Worm

I want to tell you about a dinner conversation I had this week with my children regarding brain worms and the Holy Spirit.
 
It’s possible you missed hearing about the surgery at Canberra Hospital of a woman who had gone to hospital with pains in her stomach, diarrhoea, a cough, a fever and experiencing forgetfulness and depression. The hospital did a brain scan, noticed something abnormal, then did another one and noticed it’d moved, so they decided to operate. To everyone in the operating theatres’ surprise, they pulled out a very active worm, about 8cm long.
 
I read the Canberra Times story about the surgery to our kids who lit up with delight at how gross the whole thing was and then they asked, “how do we know that we don’t have living things inside us like that?” to which I responded “well – the weird thing is, scientists believe that more than half of the cells in your body are non-human.
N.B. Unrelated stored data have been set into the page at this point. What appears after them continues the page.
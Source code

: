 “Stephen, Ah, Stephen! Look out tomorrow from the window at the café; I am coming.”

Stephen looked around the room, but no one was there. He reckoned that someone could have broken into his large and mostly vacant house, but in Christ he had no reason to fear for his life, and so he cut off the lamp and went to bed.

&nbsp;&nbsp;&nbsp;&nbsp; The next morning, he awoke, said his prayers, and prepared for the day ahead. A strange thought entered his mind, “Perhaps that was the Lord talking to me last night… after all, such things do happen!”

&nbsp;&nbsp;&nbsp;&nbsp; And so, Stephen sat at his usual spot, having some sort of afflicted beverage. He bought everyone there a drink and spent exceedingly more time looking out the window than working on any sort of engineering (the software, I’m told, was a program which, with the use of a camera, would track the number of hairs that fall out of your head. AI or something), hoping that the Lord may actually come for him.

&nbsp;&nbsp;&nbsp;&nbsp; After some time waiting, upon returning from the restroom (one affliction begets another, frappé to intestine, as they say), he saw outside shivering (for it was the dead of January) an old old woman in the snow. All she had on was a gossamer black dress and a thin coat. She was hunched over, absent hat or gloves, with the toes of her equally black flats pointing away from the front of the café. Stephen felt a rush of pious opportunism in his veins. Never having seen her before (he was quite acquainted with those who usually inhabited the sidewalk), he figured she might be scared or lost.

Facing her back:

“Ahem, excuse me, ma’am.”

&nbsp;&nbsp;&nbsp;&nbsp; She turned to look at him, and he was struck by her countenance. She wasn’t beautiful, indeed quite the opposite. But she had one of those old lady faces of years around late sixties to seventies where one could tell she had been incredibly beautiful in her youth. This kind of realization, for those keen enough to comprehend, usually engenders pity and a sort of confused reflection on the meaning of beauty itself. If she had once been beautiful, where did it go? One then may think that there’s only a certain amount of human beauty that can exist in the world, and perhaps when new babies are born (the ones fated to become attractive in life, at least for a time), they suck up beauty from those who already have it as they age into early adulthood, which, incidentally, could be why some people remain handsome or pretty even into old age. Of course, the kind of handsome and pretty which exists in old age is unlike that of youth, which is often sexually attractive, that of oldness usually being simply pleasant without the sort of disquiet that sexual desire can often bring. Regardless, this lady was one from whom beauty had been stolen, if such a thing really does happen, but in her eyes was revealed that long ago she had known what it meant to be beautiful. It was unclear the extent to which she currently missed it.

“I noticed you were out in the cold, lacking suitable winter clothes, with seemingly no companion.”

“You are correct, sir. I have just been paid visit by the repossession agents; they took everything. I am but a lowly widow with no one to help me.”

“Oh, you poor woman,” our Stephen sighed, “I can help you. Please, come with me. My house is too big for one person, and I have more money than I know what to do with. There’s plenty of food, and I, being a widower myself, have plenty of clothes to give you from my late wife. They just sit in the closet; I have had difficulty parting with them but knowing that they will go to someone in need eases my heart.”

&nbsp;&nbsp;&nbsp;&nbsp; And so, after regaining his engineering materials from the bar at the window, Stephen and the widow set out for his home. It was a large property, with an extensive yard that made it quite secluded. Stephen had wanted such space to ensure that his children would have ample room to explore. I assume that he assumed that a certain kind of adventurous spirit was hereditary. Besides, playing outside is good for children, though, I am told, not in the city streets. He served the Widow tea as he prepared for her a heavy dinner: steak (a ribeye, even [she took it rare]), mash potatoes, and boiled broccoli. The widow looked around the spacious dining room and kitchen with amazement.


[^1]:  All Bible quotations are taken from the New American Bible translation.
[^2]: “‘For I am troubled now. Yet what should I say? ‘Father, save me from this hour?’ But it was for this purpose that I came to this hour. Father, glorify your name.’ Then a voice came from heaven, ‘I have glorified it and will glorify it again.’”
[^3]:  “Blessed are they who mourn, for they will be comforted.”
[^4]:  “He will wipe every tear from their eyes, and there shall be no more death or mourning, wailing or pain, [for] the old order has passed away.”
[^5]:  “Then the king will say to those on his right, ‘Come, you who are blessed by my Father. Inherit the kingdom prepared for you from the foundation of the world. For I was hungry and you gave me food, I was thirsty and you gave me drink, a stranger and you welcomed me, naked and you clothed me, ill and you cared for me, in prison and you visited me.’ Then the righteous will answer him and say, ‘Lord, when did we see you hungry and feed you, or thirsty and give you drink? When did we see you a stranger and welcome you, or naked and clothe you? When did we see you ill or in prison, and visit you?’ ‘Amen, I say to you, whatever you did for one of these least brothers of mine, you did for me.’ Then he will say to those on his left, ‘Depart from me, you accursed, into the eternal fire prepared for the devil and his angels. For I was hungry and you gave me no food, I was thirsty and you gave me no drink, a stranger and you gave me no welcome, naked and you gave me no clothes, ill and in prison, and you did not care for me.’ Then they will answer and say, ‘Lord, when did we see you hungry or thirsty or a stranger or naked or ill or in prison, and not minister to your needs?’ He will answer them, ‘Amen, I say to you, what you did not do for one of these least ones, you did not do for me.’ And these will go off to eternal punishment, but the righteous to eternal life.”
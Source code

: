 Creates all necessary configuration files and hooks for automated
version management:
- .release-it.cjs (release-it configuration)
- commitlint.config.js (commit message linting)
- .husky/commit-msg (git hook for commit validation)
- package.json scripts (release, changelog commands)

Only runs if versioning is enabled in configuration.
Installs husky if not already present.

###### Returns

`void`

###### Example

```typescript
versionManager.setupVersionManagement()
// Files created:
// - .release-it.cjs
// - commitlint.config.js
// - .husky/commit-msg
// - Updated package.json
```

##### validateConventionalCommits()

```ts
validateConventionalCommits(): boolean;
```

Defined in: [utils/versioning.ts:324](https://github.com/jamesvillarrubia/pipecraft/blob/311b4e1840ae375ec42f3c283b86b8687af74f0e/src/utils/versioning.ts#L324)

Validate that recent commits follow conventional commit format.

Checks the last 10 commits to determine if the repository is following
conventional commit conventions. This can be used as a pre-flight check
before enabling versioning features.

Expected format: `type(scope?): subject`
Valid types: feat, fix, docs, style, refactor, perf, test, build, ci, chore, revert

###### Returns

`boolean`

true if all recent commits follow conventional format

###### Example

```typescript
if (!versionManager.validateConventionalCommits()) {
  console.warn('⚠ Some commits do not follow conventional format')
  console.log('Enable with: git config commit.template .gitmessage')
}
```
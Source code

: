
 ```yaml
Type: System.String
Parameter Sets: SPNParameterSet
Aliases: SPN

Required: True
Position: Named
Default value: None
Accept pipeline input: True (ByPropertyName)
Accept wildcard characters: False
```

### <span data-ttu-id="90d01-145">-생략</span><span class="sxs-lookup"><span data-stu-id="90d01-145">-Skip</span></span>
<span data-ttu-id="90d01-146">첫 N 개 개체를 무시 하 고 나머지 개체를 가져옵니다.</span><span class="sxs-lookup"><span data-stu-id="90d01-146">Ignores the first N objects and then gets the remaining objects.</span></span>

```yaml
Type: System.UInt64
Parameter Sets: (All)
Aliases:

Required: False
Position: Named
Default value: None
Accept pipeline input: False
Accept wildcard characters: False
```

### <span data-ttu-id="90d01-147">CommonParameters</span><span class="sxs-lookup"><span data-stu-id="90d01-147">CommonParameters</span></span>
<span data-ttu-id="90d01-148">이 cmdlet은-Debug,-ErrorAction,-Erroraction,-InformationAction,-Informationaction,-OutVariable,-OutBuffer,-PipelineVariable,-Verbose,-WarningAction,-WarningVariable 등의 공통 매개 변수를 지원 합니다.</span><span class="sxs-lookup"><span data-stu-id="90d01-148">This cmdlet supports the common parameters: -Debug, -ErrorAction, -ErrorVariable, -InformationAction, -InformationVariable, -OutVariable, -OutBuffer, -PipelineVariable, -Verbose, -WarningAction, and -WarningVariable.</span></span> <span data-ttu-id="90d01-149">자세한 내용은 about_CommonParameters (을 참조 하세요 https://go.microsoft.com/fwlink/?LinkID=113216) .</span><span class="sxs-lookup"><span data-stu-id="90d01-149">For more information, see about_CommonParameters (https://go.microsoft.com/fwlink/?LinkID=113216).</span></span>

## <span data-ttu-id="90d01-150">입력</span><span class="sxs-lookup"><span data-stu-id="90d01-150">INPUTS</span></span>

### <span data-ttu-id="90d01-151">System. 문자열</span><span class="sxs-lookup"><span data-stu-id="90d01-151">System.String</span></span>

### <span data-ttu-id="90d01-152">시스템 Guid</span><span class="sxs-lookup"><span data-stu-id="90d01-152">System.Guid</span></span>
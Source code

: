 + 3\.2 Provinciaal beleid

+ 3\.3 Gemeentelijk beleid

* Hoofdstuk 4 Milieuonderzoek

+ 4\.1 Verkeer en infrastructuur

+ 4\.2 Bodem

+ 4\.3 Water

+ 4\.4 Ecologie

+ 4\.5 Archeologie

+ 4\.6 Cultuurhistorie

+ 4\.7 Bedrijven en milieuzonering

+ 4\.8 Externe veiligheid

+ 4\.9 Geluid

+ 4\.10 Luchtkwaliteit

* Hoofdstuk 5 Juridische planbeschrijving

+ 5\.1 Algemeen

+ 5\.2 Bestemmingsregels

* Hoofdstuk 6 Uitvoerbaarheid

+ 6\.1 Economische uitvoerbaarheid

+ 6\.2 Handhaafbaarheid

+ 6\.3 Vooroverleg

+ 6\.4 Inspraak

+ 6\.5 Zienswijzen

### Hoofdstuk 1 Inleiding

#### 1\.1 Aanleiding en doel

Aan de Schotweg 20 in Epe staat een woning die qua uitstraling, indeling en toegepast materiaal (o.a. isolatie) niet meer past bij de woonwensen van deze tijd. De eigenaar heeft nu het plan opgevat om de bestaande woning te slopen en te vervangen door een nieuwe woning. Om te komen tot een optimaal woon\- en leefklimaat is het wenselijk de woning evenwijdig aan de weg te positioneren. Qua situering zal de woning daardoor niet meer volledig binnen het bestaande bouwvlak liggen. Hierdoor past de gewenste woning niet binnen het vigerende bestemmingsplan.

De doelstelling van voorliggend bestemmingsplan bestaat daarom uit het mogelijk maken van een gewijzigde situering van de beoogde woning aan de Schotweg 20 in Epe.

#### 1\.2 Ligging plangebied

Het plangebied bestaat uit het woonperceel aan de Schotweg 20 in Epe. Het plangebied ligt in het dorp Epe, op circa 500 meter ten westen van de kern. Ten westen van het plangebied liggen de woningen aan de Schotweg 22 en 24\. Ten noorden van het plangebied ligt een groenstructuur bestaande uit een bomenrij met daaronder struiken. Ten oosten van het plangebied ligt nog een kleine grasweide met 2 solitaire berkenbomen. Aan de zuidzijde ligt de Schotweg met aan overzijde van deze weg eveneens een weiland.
Part of how God’s made us, as dirt people, is that we need other tiny creatures in us so we can digest food, for example.” There was then some amusing discussion about how our flatulence is actually made up of millions of tiny bacteria farts, which I won’t go into more here.
 
A brief silence set in as everyone ate their pasta, then someone asked. “Wait - how does having the Holy Spirit inside you work? Like, where does he live? Could doctors pull him out?”
 
Now - I studied at theological college for years; have been a pastor for more than a decade; preach, write community group studies and open the scriptures with people pastorally every week – and yet the questions from kids as they strain to put together a coherent view of the world are easily the hardest things I face.
 
Here’s what I said. “Even though the Holy Spirit can’t be seen on a scan, just like in the woman he does produce symptoms, but they’re good symptoms – a love for Jesus, an amazement that he loves us, a ‘want’ to see the world put right by Jesus. The Spirit lives in the core of us, not like an apple core, but in the deepest parts of who we are. And the Bible says that, as well as making us more like Jesus everyday, he’s like a stamp on us to prove that we belong to Jesus. God promises that if we’re stamped by the Spirit then nothing can take him away.”
 
They then shrugged acceptingly, and went back to their pasta.
  
Friends, the opposite of a parasite is a benefactor. If you are in Christ, you have a non-human person at work in you. One person of the Trinity has made his dwelling in your heart. He's graciously filling you with life, helping you to remember the story you’re in and scraping off elements of our character that don’t correspond with life everlasting.
 
And I’m very grateful to that little worm for helping me to remember that this week and prompting small questions.